November 15, 2016

Subtitles and captions with ggplot2 v.2.2.0

Back in March 2016, I wrote about an extension to the R package ggplot2 that allowed subtitles to be added to charts. The process took a bit of fiddling and futzing, but now, with the release of ggplot2 version 2.2.0, it’s easy.

Let’s retrace the steps, and create a chart with a subtitle and a caption, the other nifty feature that has been added.

First, let’s read the packages we’ll be using, ggplot2 and the data carpentry package dplyr:

# package load 

Read and summarize the data

For this example, we’ll use the baseball data package Lahman (bundling the Lahman database for R users), and the data table ‘Teams’ in it.

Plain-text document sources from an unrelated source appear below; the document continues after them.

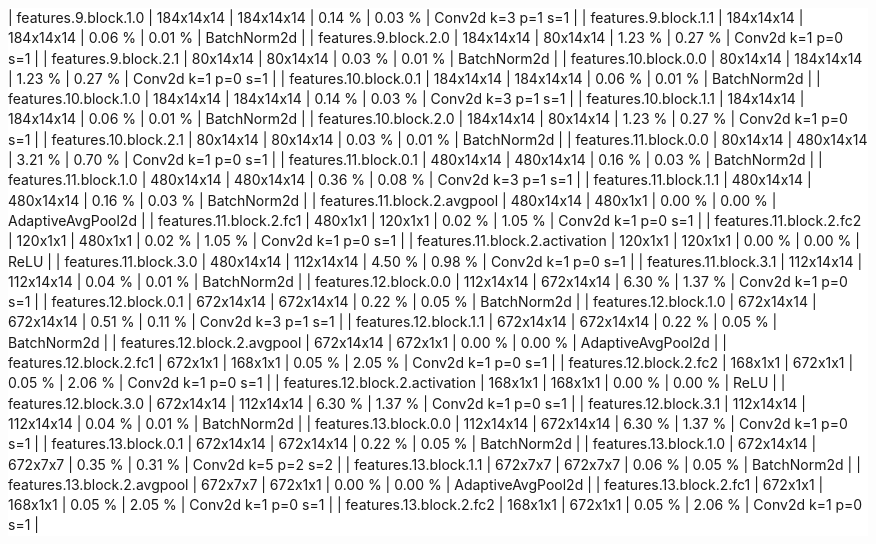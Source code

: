 | features.9.block.1.0           |  184x14x14  |  184x14x14   |   0.14 % |   0.03 % | Conv2d k=3 p=1 s=1 |
| features.9.block.1.1           |  184x14x14  |  184x14x14   |   0.06 % |   0.01 % | BatchNorm2d        |
| features.9.block.2.0           |  184x14x14  |   80x14x14   |   1.23 % |   0.27 % | Conv2d k=1 p=0 s=1 |
| features.9.block.2.1           |   80x14x14  |   80x14x14   |   0.03 % |   0.01 % | BatchNorm2d        |
| features.10.block.0.0          |   80x14x14  |  184x14x14   |   1.23 % |   0.27 % | Conv2d k=1 p=0 s=1 |
| features.10.block.0.1          |  184x14x14  |  184x14x14   |   0.06 % |   0.01 % | BatchNorm2d        |
| features.10.block.1.0          |  184x14x14  |  184x14x14   |   0.14 % |   0.03 % | Conv2d k=3 p=1 s=1 |
| features.10.block.1.1          |  184x14x14  |  184x14x14   |   0.06 % |   0.01 % | BatchNorm2d        |
| features.10.block.2.0          |  184x14x14  |   80x14x14   |   1.23 % |   0.27 % | Conv2d k=1 p=0 s=1 |
| features.10.block.2.1          |   80x14x14  |   80x14x14   |   0.03 % |   0.01 % | BatchNorm2d        |
| features.11.block.0.0          |   80x14x14  |  480x14x14   |   3.21 % |   0.70 % | Conv2d k=1 p=0 s=1 |
| features.11.block.0.1          |  480x14x14  |  480x14x14   |   0.16 % |   0.03 % | BatchNorm2d        |
| features.11.block.1.0          |  480x14x14  |  480x14x14   |   0.36 % |   0.08 % | Conv2d k=3 p=1 s=1 |
| features.11.block.1.1          |  480x14x14  |  480x14x14   |   0.16 % |   0.03 % | BatchNorm2d        |
| features.11.block.2.avgpool    |  480x14x14  |   480x1x1    |   0.00 % |   0.00 % | AdaptiveAvgPool2d  |
| features.11.block.2.fc1        |   480x1x1   |   120x1x1    |   0.02 % |   1.05 % | Conv2d k=1 p=0 s=1 |
| features.11.block.2.fc2        |   120x1x1   |   480x1x1    |   0.02 % |   1.05 % | Conv2d k=1 p=0 s=1 |
| features.11.block.2.activation |   120x1x1   |   120x1x1    |   0.00 % |   0.00 % | ReLU               |
| features.11.block.3.0          |  480x14x14  |  112x14x14   |   4.50 % |   0.98 % | Conv2d k=1 p=0 s=1 |
| features.11.block.3.1          |  112x14x14  |  112x14x14   |   0.04 % |   0.01 % | BatchNorm2d        |
| features.12.block.0.0          |  112x14x14  |  672x14x14   |   6.30 % |   1.37 % | Conv2d k=1 p=0 s=1 |
| features.12.block.0.1          |  672x14x14  |  672x14x14   |   0.22 % |   0.05 % | BatchNorm2d        |
| features.12.block.1.0          |  672x14x14  |  672x14x14   |   0.51 % |   0.11 % | Conv2d k=3 p=1 s=1 |
| features.12.block.1.1          |  672x14x14  |  672x14x14   |   0.22 % |   0.05 % | BatchNorm2d        |
| features.12.block.2.avgpool    |  672x14x14  |   672x1x1    |   0.00 % |   0.00 % | AdaptiveAvgPool2d  |
| features.12.block.2.fc1        |   672x1x1   |   168x1x1    |   0.05 % |   2.05 % | Conv2d k=1 p=0 s=1 |
| features.12.block.2.fc2        |   168x1x1   |   672x1x1    |   0.05 % |   2.06 % | Conv2d k=1 p=0 s=1 |
| features.12.block.2.activation |   168x1x1   |   168x1x1    |   0.00 % |   0.00 % | ReLU               |
| features.12.block.3.0          |  672x14x14  |  112x14x14   |   6.30 % |   1.37 % | Conv2d k=1 p=0 s=1 |
| features.12.block.3.1          |  112x14x14  |  112x14x14   |   0.04 % |   0.01 % | BatchNorm2d        |
| features.13.block.0.0          |  112x14x14  |  672x14x14   |   6.30 % |   1.37 % | Conv2d k=1 p=0 s=1 |
| features.13.block.0.1          |  672x14x14  |  672x14x14   |   0.22 % |   0.05 % | BatchNorm2d        |
| features.13.block.1.0          |  672x14x14  |   672x7x7    |   0.35 % |   0.31 % | Conv2d k=5 p=2 s=2 |
| features.13.block.1.1          |   672x7x7   |   672x7x7    |   0.06 % |   0.05 % | BatchNorm2d        |
| features.13.block.2.avgpool    |   672x7x7   |   672x1x1    |   0.00 % |   0.00 % | AdaptiveAvgPool2d  |
| features.13.block.2.fc1        |   672x1x1   |   168x1x1    |   0.05 % |   2.05 % | Conv2d k=1 p=0 s=1 |
| features.13.block.2.fc2        |   168x1x1   |   672x1x1    |   0.05 % |   2.06 % | Conv2d k=1 p=0 s=1 |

Once it’s loaded, the data are filtered and summarized using dplyr.
  • filter from 1901 [the establishment of the American League] to the most recent year,
  • filter out the Federal League
  • summarise the total number of runs scored, runs allowed, and games played
  • using `mutate`, calculate the league runs (leagueRPG) and runs allowed (leagueRAPG) per game

MLB_RPG <- Teams %>%
  filter(yearID > 1900, lgID != "FL") %>%
  group_by(yearID) %>%
  summarise(R=sum(R), RA=sum(RA), G=sum(G)) %>%
  mutate(leagueRPG=R/G, leagueRAPG=RA/G)

A basic plot

You may have heard that run scoring in Major League Baseball has been down in recent years…but what better way to see if that’s true than by plotting the data?

For the first version of the plot, we’ll make a basic X-Y plot, where the X axis has the years and the Y axis has the average number of runs scored. With ggplot2, it’s easy to add a trend line (the geom_smooth option).

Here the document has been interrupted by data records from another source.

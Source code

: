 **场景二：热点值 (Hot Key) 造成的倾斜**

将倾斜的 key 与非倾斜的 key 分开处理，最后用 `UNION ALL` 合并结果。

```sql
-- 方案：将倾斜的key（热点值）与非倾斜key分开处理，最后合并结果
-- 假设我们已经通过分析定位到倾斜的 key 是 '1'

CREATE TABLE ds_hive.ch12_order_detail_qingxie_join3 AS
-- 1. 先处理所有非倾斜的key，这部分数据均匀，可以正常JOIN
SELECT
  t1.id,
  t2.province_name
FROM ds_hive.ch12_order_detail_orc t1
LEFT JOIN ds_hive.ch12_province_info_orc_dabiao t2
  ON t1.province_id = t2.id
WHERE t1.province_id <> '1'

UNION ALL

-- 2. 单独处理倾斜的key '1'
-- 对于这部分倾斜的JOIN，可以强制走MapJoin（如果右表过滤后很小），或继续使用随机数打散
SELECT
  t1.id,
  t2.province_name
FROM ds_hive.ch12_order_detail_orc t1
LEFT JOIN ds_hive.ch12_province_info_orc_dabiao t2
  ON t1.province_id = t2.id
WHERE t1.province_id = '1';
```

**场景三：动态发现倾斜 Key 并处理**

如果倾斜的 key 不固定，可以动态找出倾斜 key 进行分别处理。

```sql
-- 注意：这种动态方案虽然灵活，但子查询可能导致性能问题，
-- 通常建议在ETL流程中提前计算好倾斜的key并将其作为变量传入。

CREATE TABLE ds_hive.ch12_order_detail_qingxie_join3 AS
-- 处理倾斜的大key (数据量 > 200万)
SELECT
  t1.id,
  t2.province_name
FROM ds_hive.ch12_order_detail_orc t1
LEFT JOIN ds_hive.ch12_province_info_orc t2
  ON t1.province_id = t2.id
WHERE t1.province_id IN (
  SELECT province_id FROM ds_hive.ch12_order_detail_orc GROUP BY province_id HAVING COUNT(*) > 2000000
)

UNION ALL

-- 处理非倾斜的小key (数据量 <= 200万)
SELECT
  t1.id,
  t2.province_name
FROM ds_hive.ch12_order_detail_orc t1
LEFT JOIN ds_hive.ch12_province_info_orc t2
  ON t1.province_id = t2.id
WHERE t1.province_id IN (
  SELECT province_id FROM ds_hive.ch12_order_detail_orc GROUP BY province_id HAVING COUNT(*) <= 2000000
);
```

The scale_x_continuous options set the limits and breaks of the axes.

MLBRPGplot <- ggplot(MLB_RPG, aes(x=yearID, y=leagueRPG)) +
  geom_point() +
  geom_smooth(span = 0.25) +
  scale_x_continuous(breaks = seq(1900, 2015, by = 20)) +
  scale_y_continuous(limits = c(3, 6), breaks = seq(3, 6, by = 1))


So now we have a nice looking dot plot showing the average number of runs scored per game for the years 1901-2015. (The data for the 2016 season, recently concluded, has not yet been added to the Lahman database.)

With the basic plot object now created, we can make the changes in the format.  In the past, the way we would set the title, along with X and Y axis labels, would be something like this.

MLBRPGplot +
  ggtitle("MLB run scoring, 1901-2014") +
  theme(plot.title = element_text(hjust=0, size=16)) +
  xlab("year") +
  ylab("team runs per game")

Adding a subtitle and a caption: the function

A popular feature of charts–particularly in magazines–is a subtitle that has a summary of what the chart shows and/or what the author wants to emphasize.

In this case, we could legitimately say something like any of the following:
  • The peak of run scoring in the 2000 season has been followed by a steady drop
  • Teams scored 20% fewer runs in 2015 than in 2000
  • Team run scoring has fallen to just over 4 runs per game from the 2000 peak of 5 runs
  • Run scoring has been falling for 15 years, reversing a 30 year upward trend
I like this last one, drawing attention not only to the recent decline but also the longer trend that started with the low-scoring environment of 1968.

How can we add a subtitle to our chart that does that, as well as a caption that acknowledges the source of the data? The new labs function, available in ggplot2 version 2.2.0, lets us do that.

Note that labs contains the title, subtitle, caption, as well as the X and Y axis labels.

MLBRPGplot +
  labs(title = "MLB run scoring, 1901-2015",
       subtitle = "Run scoring has been falling for 15 years, reversing a 30 year upward trend",
       caption = "Source: the Lahman baseball database", 
       x = "year", y = "team runs per game") 


Thanks to everyone involved with ggplot2 who made this possible.

The code for this post (as an R markdown file) can be found in my Bayesball github repo.